Great American Steamboat: Tweaking a Former Business Model

The American QueenThe Great American Steamboat Company will start sailing revenue cruises with the 1995-built American Queen on April 13, 2012. Until then though, the start-up company will have to define its product, hire nearly 300 crew members, and get its riverboat, recently bought for $15.5 million from MARAD, ready for service.


The biggest challenge may be in hiring American crew, and Jeffrey Krida, CEO, outlined to Cruise Industry News that the company is developing a thorough psyche analysis to be sure to hire crew with the right attitude.  

Meanwhile, crew will have an easier life compared to the last time paddle-wheelers sailed on the Mississippi. Onboard crew will be five-weeks on and two-weeks off, compared to six-weeks on in years past.
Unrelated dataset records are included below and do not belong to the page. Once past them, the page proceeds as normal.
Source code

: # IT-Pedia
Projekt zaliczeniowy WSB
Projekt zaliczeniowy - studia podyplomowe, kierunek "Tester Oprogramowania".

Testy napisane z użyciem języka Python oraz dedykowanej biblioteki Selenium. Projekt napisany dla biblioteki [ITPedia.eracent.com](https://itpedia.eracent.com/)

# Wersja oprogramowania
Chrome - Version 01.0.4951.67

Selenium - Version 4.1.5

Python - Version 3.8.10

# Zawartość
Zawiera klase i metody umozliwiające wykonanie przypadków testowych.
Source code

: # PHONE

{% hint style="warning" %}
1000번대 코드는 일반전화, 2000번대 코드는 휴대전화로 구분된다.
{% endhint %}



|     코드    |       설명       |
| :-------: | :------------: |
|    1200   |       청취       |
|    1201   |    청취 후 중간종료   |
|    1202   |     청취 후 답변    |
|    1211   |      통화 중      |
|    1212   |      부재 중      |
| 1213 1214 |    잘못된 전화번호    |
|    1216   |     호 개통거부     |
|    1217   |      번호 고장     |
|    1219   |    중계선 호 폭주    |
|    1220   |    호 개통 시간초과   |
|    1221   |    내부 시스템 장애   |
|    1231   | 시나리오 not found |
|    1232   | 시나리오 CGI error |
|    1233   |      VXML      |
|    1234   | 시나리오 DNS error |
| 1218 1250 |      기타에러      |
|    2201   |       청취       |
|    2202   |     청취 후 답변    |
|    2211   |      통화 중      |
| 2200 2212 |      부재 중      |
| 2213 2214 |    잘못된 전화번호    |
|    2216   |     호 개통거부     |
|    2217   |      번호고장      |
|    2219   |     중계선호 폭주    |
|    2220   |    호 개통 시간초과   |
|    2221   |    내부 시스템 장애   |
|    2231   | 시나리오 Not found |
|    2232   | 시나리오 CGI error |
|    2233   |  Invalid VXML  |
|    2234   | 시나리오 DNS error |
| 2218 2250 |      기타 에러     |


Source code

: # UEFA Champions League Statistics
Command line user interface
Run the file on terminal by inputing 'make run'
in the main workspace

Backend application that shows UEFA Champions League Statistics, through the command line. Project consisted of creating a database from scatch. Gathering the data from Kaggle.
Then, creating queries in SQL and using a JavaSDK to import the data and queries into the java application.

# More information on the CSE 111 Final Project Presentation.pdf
Additionally, they will have an (almost) off-day during turn-arounds, when the company plans to contract out to shore-side personnel to help turn the ship around.

“This will keep them (crew) fresh,” noted Krida, who added that the line aims to produce “unbelievable service from an all American crew.”
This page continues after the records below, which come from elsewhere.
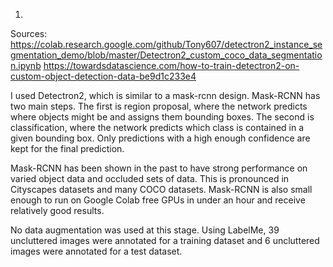 1) 

Sources: 
https://colab.research.google.com/github/Tony607/detectron2_instance_segmentation_demo/blob/master/Detectron2_custom_coco_data_segmentation.ipynb
https://towardsdatascience.com/how-to-train-detectron2-on-custom-object-detection-data-be9d1c233e4
 
I used Detectron2, which is similar to a mask-rcnn design. Mask-RCNN has two main steps. The first is region proposal, where the network predicts where objects might be and assigns them bounding boxes. The second is classification, where the network predicts which class is contained in a given bounding box. Only predictions with a high enough confidence are kept for the final prediction. 
 
Mask-RCNN has been shown in the past to have strong performance on varied object data and occluded sets of data. This is pronounced in Cityscapes datasets and many COCO datasets. Mask-RCNN is also small enough to run on Google Colab free GPUs in under an hour and receive relatively good results. 
 
No data augmentation was used at this stage. Using LabelMe, 39 uncluttered images were annotated for a training dataset and 6  uncluttered images were annotated for a test dataset. 

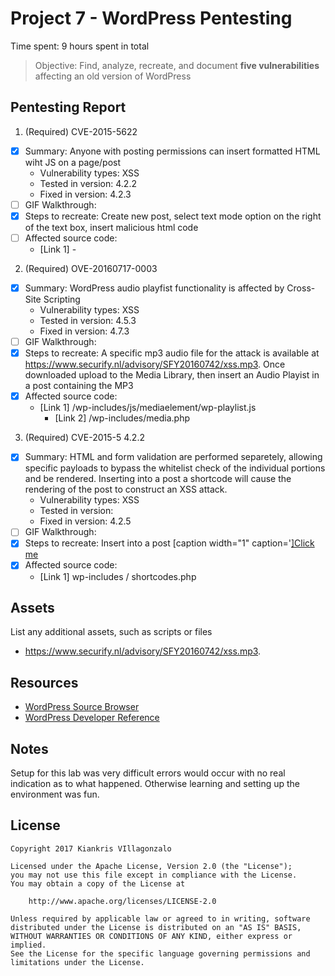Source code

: # Project 7 - WordPress Pentesting

Time spent: 9 hours spent in total

> Objective: Find, analyze, recreate, and document **five vulnerabilities** affecting an old version of WordPress

## Pentesting Report

1. (Required) CVE-2015-5622
  - [X] Summary: Anyone with posting permissions can insert formatted HTML wiht JS on a page/post
    - Vulnerability types: XSS
    - Tested in version: 4.2.2
    - Fixed in version: 4.2.3
  - [ ] GIF Walkthrough: 
  - [X] Steps to recreate: Create new post, select text mode option on the right of the text box, insert malicious html code
  - [ ] Affected source code:
    - [Link 1] - 

2. (Required) OVE-20160717-0003
  - [X] Summary: WordPress audio playfist functionality is affected by Cross-Site Scripting
    - Vulnerability types: XSS
    - Tested in version: 4.5.3
    - Fixed in version: 4.7.3
  - [ ] GIF Walkthrough: 
  - [X] Steps to recreate: A specific mp3 audio file for the attack is available at
	https://www.securify.nl/advisory/SFY20160742/xss.mp3. Once downloaded upload to the Media Library, then insert an Audio Playist in a post containing the MP3
  - [X] Affected source code:
    - [Link 1] /wp-includes/js/mediaelement/wp-playlist.js
		- [Link 2] /wp-includes/media.php 

3. (Required) CVE-2015-5 4.2.2
  - [X] Summary: HTML and form validation are performed separetely, allowing specific payloads to bypass the whitelist check of the individual portions and be rendered. Inserting into a post a shortcode will cause the rendering of the post to construct an XSS attack.
    - Vulnerability types: XSS
    - Tested in version:
    - Fixed in version: 4.2.5
  - [ ] GIF Walkthrough: 
  - [X] Steps to recreate:
		Insert into a post [caption width="1" caption='<a href="' ">]</a><a href="http://onMouseOver='alert(1)'">Click me</a> 
  - [X] Affected source code:
    - [Link 1] wp-includes / shortcodes.php

## Assets

List any additional assets, such as scripts or files
 - https://www.securify.nl/advisory/SFY20160742/xss.mp3.

## Resources

- [WordPress Source Browser](https://core.trac.wordpress.org/browser/)
- [WordPress Developer Reference](https://developer.wordpress.org/reference/)


## Notes

Setup for this lab was very difficult errors would occur with no real indication as to what happened. Otherwise learning and setting up the environment was fun. 

## License

    Copyright 2017 Kiankris VIllagonzalo

    Licensed under the Apache License, Version 2.0 (the "License");
    you may not use this file except in compliance with the License.
    You may obtain a copy of the License at

        http://www.apache.org/licenses/LICENSE-2.0

    Unless required by applicable law or agreed to in writing, software
    distributed under the License is distributed on an "AS IS" BASIS,
    WITHOUT WARRANTIES OR CONDITIONS OF ANY KIND, either express or implied.
    See the License for the specific language governing permissions and
    limitations under the License.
The company is spending to upgrade crew quarters, including TVs, privacy curtains and internet access, according to Krida.

Ship Upgrades

Beyond the $15.5 million paid to MARAD, the company will spend another $6 million upgrading the American Queen, part of $30 million raised. Significant funds will go towards the engine room, as well as passenger amenities.

Krida stressed the boat was in great condition, despite sitting in lay-up for the last few years.

A new casual no-charge open-air alternative dining venue will be added, highlighting the company’s commitment to eliminating all the “nickel and diming.”

The company is also vinyl-wrapping a fleet of busses to resemble the steamboat to use on shore excursions.

The busses will follow the boat along rivers, giving the company “total control over the product.”

Disney Cruise Line first wrapped busses when it launched in 1998 to give the busses a distinct ship-look, featuring portholes.


Company executives also outlined their strategy vis-à-vis travel agents during a presentation in New York.

Touting $400/night rates, with included hotel stays, and a transportation deal with Amtrak, agents have the opportunity to earn, they said.

Rebating will not be tolerated and the company will send passengers a complimentary bottle of champagne from their travel agent on the second night of each voyage.